On 03/04/14 06:41 PM, Arthur Țițeică wrote:
În ziua de Mie 02 Apr 2014, la 18:50:14, Daniel Micay a scris:
Until then, you can use any sane LSM module without recompiling the kernel by building just the module you plan on using and loading it.
I'm no kernel hacker by any means but AFAIK the LSM framework is still there with CONFIG_SECURITY, it's just the modules that are missing.
The LSM support is still there due to Yama. It would be great if support for `ptrace_scope` was simply included in the core kernel. Since the `protected_symlinks` and `protected_hardlinks` switches landed, I think there's a good chance of something like this ending up there too.
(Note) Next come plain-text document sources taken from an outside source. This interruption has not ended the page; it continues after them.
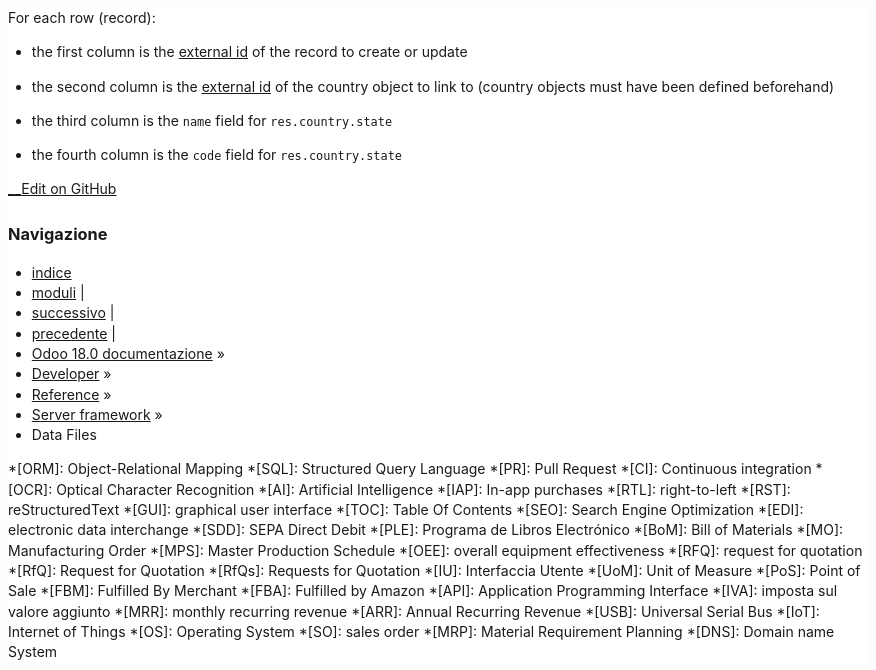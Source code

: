 For each row (record):

  * the first column is the [external id](../../glossary.html#term-external-id) of the record to create or update

  * the second column is the [external id](../../glossary.html#term-external-id) of the country object to link to (country objects must have been defined beforehand)

  * the third column is the `name` field for `res.country.state`

  * the fourth column is the `code` field for `res.country.state`




[ __Edit on GitHub](https://github.com/odoo/Documentation/edit/18.0/content/developer/reference/backend/data.rst)

### Navigazione

  * [indice](../../../genindex.html "Indice generale")
  * [moduli](../../../py-modindex.html "Indice del modulo Python") |
  * [successivo](actions.html "Actions") |
  * [precedente](orm/changelog.html "Changelog") |
  * [Odoo 18.0 documentazione](../../../index-2.html) »
  * [Developer](../../../developer.html) »
  * [Reference](../../reference.html) »
  * [Server framework](../backend.html) »
  * Data Files


  *[ORM]: Object-Relational Mapping
  *[SQL]: Structured Query Language
  *[PR]: Pull Request
  *[CI]: Continuous integration
  *[OCR]: Optical Character Recognition
  *[AI]: Artificial Intelligence
  *[IAP]: In-app purchases
  *[RTL]: right-to-left
  *[RST]: reStructuredText
  *[GUI]: graphical user interface
  *[TOC]: Table Of Contents
  *[SEO]: Search Engine Optimization
  *[EDI]: electronic data interchange
  *[SDD]: SEPA Direct Debit
  *[PLE]: Programa de Libros Electrónico
  *[BoM]: Bill of Materials
  *[MO]: Manufacturing Order
  *[MPS]: Master Production Schedule
  *[OEE]: overall equipment effectiveness
  *[RFQ]: request for quotation
  *[RfQ]: Request for Quotation
  *[RfQs]: Requests for Quotation
  *[IU]: Interfaccia Utente
  *[UoM]: Unit of Measure
  *[PoS]: Point of Sale
  *[FBM]: Fulfilled By Merchant
  *[FBA]: Fulfilled by Amazon
  *[API]: Application Programming Interface
  *[IVA]: imposta sul valore aggiunto
  *[MRR]: monthly recurring revenue
  *[ARR]: Annual Recurring Revenue
  *[USB]: Universal Serial Bus
  *[IoT]: Internet of Things
  *[OS]: Operating System
  *[SO]: sales order
  *[MRP]: Material Requirement Planning
  *[DNS]: Domain name System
In the end the trimming guys gain nothing because the the security "bloat" (the LSM framework) is still in the kernel and the security guys lost the modules. Did I get anything wrong?
Yes, you've got it wrong. The kernel logs are no longer being spammed by useless audit crap. As I said in the email you're replying to:
The audit support required by these can't be compiled in without it being enabled. It's useless crap for anyone who isn't working for a bureaucracy and it spams the logs. It is also completely broken with namespaces, so it doesn't work at all with containers or application sandboxes.
I don't think the 'security guys' lost much, considering that none of this worked without userspace support that we do not have. SELinux and Smack require the recompilation of userspace packages, including with patches for SELinux. AppArmor requires kernel patches missing in the mainline kernel to work correctly.